Op-Center: Acts of War
- Author: Jeff Rovin
- Language: English
- Series: Tom Clancy's Op-Center
- Genre: Techno-thriller, Spy novel
- Publisher: HarperCollins
- Publication date: March 1997
- Publication place: United States
- Media type: Print (Hardcover & Paperback)
- Pages: 492 pp
- ISBN: 0-00-225450-6
- OCLC: 43221182
- Preceded by: Games of State
- Followed by: Balance of Power

= Tom Clancy's Op-Center: Acts of War =

1997 novel by Jeff Rovin

Tom Clancy's Op-Center: Acts of War is a technothriller by Jeff Rovin.

== Plot introduction ==
The mobile Regional Operations Center (ROC) in Turkey investigates a dam blown up by Kurdish militants.

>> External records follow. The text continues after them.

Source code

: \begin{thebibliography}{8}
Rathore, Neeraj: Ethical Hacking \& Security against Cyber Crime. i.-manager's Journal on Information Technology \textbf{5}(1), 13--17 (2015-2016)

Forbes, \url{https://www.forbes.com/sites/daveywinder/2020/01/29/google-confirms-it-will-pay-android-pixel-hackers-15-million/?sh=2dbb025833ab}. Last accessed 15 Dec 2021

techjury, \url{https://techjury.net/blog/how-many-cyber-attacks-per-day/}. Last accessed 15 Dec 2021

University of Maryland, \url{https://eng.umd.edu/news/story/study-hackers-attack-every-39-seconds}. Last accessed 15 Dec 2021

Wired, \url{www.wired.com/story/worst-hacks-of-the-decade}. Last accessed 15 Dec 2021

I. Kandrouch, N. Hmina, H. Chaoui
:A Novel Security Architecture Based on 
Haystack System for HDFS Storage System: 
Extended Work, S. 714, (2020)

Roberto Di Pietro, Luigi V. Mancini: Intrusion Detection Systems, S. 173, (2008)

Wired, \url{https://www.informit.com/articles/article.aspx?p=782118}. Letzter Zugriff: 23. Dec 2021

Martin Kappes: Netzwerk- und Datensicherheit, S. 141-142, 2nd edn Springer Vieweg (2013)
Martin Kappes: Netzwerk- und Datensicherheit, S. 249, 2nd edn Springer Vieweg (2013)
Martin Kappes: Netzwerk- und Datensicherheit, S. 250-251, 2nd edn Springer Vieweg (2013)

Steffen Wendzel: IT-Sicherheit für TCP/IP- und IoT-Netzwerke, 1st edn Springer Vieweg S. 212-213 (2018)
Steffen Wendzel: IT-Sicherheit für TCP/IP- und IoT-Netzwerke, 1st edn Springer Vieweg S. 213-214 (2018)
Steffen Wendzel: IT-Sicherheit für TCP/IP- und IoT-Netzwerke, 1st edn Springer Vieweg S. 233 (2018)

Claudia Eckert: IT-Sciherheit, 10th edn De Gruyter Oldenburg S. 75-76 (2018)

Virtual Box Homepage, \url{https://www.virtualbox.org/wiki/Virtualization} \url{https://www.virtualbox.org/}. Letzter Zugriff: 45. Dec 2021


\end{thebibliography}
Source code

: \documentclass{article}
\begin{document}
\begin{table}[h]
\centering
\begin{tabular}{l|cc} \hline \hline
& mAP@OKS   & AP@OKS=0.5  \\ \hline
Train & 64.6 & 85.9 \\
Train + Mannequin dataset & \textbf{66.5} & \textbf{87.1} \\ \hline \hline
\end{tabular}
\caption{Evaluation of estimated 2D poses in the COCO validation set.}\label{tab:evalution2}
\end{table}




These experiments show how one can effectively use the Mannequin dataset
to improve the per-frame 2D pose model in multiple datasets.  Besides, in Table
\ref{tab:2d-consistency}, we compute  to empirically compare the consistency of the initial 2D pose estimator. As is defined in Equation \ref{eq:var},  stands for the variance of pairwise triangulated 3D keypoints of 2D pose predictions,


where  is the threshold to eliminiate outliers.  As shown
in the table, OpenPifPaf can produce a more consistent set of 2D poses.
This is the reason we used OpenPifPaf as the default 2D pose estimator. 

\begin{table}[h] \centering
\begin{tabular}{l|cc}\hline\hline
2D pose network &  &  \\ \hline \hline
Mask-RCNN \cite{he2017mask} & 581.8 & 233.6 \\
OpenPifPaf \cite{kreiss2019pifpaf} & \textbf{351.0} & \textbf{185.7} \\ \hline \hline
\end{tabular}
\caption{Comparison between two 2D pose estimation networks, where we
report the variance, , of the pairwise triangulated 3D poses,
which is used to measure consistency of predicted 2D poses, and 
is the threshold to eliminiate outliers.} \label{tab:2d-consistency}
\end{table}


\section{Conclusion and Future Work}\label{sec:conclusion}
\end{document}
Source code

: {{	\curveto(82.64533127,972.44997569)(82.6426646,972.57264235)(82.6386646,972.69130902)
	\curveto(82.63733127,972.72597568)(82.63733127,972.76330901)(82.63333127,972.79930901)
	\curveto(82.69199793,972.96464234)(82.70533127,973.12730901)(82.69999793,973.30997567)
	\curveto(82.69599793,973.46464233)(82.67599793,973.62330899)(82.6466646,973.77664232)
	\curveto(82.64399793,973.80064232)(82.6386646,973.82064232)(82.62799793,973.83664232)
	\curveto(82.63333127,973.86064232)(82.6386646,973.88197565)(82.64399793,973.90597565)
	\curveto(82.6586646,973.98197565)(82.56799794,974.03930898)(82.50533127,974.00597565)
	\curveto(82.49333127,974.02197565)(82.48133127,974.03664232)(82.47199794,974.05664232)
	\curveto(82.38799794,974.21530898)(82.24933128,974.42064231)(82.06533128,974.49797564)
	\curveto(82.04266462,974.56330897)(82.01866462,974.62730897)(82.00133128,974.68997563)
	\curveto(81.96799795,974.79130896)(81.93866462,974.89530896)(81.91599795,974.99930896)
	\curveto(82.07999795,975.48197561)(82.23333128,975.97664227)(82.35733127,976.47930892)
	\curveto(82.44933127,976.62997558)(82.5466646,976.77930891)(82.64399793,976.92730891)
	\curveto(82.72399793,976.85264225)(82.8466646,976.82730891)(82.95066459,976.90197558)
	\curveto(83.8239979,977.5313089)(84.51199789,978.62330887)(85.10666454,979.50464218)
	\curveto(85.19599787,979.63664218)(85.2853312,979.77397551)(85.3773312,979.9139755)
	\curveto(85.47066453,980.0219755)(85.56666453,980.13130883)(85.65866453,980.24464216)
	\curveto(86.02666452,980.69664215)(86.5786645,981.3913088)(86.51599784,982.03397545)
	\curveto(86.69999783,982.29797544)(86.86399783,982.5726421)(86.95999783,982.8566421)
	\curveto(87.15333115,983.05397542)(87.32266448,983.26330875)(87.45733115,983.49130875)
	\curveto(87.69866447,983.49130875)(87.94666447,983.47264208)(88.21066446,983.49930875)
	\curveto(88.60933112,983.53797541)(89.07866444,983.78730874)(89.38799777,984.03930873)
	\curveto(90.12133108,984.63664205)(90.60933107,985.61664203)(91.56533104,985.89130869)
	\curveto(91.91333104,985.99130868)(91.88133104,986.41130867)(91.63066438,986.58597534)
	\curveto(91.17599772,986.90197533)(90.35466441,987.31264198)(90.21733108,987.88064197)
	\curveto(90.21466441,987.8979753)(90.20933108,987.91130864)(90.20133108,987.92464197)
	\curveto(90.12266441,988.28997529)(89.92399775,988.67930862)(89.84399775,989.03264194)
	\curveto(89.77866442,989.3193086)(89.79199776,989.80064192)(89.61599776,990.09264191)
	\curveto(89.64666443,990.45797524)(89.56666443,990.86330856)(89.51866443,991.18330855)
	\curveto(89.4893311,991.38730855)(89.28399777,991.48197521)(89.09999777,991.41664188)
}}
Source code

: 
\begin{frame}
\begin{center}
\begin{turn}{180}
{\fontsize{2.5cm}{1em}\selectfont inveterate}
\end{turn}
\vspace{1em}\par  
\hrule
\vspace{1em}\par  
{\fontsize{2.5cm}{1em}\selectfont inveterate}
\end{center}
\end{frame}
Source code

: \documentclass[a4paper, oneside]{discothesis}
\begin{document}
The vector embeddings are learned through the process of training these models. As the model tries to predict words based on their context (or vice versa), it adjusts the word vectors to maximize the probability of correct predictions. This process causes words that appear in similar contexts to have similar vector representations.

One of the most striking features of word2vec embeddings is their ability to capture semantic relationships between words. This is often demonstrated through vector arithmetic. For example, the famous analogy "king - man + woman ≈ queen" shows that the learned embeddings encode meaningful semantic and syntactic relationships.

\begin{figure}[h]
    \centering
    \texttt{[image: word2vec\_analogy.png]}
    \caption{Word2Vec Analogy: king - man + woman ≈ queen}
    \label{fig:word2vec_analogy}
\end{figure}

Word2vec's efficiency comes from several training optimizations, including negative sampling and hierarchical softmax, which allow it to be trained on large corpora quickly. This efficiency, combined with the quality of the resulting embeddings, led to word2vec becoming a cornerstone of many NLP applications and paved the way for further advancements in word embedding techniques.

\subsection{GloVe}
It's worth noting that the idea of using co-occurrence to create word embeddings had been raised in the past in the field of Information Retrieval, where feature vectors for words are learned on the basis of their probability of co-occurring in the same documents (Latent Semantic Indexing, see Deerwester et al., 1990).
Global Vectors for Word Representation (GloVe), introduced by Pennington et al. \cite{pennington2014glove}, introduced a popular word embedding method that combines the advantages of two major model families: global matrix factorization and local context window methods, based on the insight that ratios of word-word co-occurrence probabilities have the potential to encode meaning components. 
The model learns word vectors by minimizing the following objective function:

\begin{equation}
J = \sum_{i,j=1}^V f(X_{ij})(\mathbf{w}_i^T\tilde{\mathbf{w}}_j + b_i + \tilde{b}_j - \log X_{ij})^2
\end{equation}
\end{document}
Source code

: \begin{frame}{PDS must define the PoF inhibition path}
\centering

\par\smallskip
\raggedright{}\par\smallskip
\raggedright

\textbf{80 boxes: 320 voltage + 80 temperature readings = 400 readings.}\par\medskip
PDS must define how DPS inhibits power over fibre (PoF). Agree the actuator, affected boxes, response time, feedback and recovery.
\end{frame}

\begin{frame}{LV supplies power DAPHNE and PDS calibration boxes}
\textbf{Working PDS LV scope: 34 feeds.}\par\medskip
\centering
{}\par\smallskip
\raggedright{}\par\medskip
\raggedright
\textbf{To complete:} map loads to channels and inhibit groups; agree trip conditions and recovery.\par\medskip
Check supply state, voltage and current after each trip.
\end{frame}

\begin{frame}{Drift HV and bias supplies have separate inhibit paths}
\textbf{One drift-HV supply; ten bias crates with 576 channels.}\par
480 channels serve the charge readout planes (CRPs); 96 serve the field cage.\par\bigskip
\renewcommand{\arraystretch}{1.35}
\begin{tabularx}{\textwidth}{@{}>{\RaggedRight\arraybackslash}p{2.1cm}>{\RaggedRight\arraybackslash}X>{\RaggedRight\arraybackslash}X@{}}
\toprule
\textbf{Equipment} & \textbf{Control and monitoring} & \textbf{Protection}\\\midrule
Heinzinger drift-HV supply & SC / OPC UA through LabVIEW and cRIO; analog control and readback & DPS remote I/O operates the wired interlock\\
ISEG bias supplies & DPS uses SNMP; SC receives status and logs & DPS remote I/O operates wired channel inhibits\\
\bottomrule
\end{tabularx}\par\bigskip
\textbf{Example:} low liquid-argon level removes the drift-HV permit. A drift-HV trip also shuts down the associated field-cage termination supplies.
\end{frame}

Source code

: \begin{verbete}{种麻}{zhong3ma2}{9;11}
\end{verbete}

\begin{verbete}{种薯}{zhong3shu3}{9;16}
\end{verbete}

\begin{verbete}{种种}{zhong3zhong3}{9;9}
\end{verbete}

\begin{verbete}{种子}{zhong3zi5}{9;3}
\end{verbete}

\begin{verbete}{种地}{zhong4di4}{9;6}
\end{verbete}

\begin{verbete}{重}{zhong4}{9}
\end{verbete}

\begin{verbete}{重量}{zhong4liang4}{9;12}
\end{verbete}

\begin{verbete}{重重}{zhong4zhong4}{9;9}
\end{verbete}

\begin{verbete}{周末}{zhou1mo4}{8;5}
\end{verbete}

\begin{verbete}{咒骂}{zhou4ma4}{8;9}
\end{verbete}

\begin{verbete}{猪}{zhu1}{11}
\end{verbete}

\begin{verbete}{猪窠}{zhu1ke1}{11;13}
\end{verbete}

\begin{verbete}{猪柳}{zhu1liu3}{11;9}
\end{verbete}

The ROC is later taken hostage by the Kurdish militants who blew the dam.

== Characters in Tom Clancy's Op-Center: Acts of War ==
- Mike Rodgers- General, in charge of ROC
- Paul Hood
- Lowell Coffey II- Attorney, 40, civilian assigned to ROC
- Ibrahim al-Rashid- Syrian Kurd
- Mahmoud al-Rashid- Syrian Kurd
- Dr. Phil Katzen- Biophysicist, 33, cilivan assigned to ROC
- Dr. Mary Rose Mohalley- Computer programmer, 29, civilian assigned to ROC

==Major themes==
- The desire of the Kurdish people for an independent state. The novel implies that the Kurds from Syria, Turkey, and Iraq work together to force a war between the government of Turkey and Syria, with the eventual goal of being granted an individual territory.
- Injustices suffered by the Kurds at the hands of the governments of the nations they live in.
- Volatility of Middle-East region, both politically and ideologically

==Release details==
The novel was released in 1997, prior to the attack on the World Trade Center towers and the subsequent invasion of Afghanistan and Iraq, but after the establishment of an Iraqi Kurdistan in Iraq from the aftermath of the Gulf War.